Source data below:

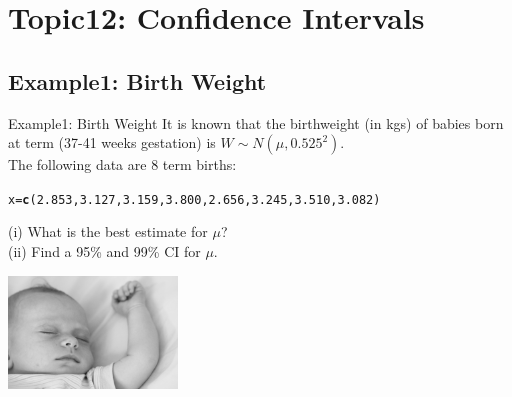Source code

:\documentclass[t,xcolor=pdftex,dvipsnames,table]{beamer}\usepackage[]{graphicx}\usepackage[]{color}
\makeatletter
\newcommand{\hlnum}[1]{\textcolor[rgb]{0.686,0.059,0.569}{#1}}%
\newcommand{\hlstd}[1]{\textcolor[rgb]{0.345,0.345,0.345}{#1}}%
\newcommand{\hlkwb}[1]{\textcolor[rgb]{0.69,0.353,0.396}{#1}}%
\newcommand{\hlkwd}[1]{\textcolor[rgb]{0.737,0.353,0.396}{\textbf{#1}}}%
\newenvironment{kframe}{%
 \def\at@end@of@kframe{}%
 \ifinner\ifhmode%
  \def\at@end@of@kframe{\end{minipage}}%
  \begin{minipage}{\columnwidth}%
 \fi\fi%
 \def\FrameCommand##1{\hskip\@totalleftmargin \hskip-\fboxsep
 \colorbox{shadecolor}{##1}\hskip-\fboxsep
     \hskip-\linewidth \hskip-\@totalleftmargin \hskip\columnwidth}%
 \MakeFramed {\advance\hsize-\width
   \@totalleftmargin\z@ \linewidth\hsize
   \@setminipage}}%
 {\par\unskip\endMakeFramed%
 \at@end@of@kframe}
\newenvironment{knitrout}{}{} %
\makeatother
\begin{document}
\section[12]{Topic12: Confidence Intervals}

\subsection[Examples]{Example1: Birth Weight}
\begin{frame}{Example1: Birth Weight}
It is known that the birthweight (in kgs) of babies born at term (37-41 weeks gestation) is $W \sim N(\mu,0.525^2)$. \\

The following data are 8 term births:

\begin{knitrout}
\color{fgcolor}\begin{kframe}
\begin{alltt}
\hlstd{x}\hlkwb{=}\hlkwd{c}\hlstd{(}\hlnum{2.853}\hlstd{,}\hlnum{3.127}\hlstd{,}\hlnum{3.159}\hlstd{,}\hlnum{3.800}\hlstd{,}\hlnum{2.656}\hlstd{,}\hlnum{3.245}\hlstd{,}\hlnum{3.510}\hlstd{,}\hlnum{3.082}\hlstd{)}
\end{alltt}
\end{kframe}
\end{knitrout}

\vspace{.5cm}
(i) What is the best estimate for $\mu$? \\

(ii) Find a 95\% and 99\% CI for $\mu$. \\

\begin{center}
\includegraphics[height=3cm]{../images/Baby.jpg}
\end{center}
\end{frame}
\end{document}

End of Source data.

= What you need to do =
All text in the material above must be written out exactly; the images are to be skipped.

= Task output =
Source code

:\documentclass[t,xcolor=pdftex,dvipsnames,table]{beamer}\usepackage[]{graphicx}\usepackage[]{color}
\makeatletter
\newcommand{\hlnum}[1]{\textcolor[rgb]{0.686,0.059,0.569}{#1}}%
\newcommand{\hlstd}[1]{\textcolor[rgb]{0.345,0.345,0.345}{#1}}%
\newcommand{\hlkwb}[1]{\textcolor[rgb]{0.69,0.353,0.396}{#1}}%
\newcommand{\hlkwd}[1]{\textcolor[rgb]{0.737,0.353,0.396}{\textbf{#1}}}%
\newenvironment{kframe}{%
 \def\at@end@of@kframe{}%
 \ifinner\ifhmode%
  \def\at@end@of@kframe{\end{minipage}}%
  \begin{minipage}{\columnwidth}%
 \fi\fi%
 \def\FrameCommand##1{\hskip\@totalleftmargin \hskip-\fboxsep
 \colorbox{shadecolor}{##1}\hskip-\fboxsep
     \hskip-\linewidth \hskip-\@totalleftmargin \hskip\columnwidth}%
 \MakeFramed {\advance\hsize-\width
   \@totalleftmargin\z@ \linewidth\hsize
   \@setminipage}}%
 {\par\unskip\endMakeFramed%
 \at@end@of@kframe}
\newenvironment{knitrout}{}{} %
\makeatother
\begin{document}
\section[12]{Topic12: Confidence Intervals}

\subsection[Examples]{Example1: Birth Weight}
\begin{frame}{Example1: Birth Weight}
It is known that the birthweight (in kgs) of babies born at term (37-41 weeks gestation) is $W \sim N(\mu,0.525^2)$. \\

The following data are 8 term births:

\begin{knitrout}
\color{fgcolor}\begin{kframe}
\begin{alltt}
\hlstd{x}\hlkwb{=}\hlkwd{c}\hlstd{(}\hlnum{2.853}\hlstd{,}\hlnum{3.127}\hlstd{,}\hlnum{3.159}\hlstd{,}\hlnum{3.800}\hlstd{,}\hlnum{2.656}\hlstd{,}\hlnum{3.245}\hlstd{,}\hlnum{3.510}\hlstd{,}\hlnum{3.082}\hlstd{)}
\end{alltt}
\end{kframe}
\end{knitrout}

\vspace{.5cm}
(i) What is the best estimate for $\mu$? \\

(ii) Find a 95\% and 99\% CI for $\mu$. \\

\begin{center}
\includegraphics[height=3cm]{../images/Baby.jpg}
\end{center}
\end{frame}
\end{document}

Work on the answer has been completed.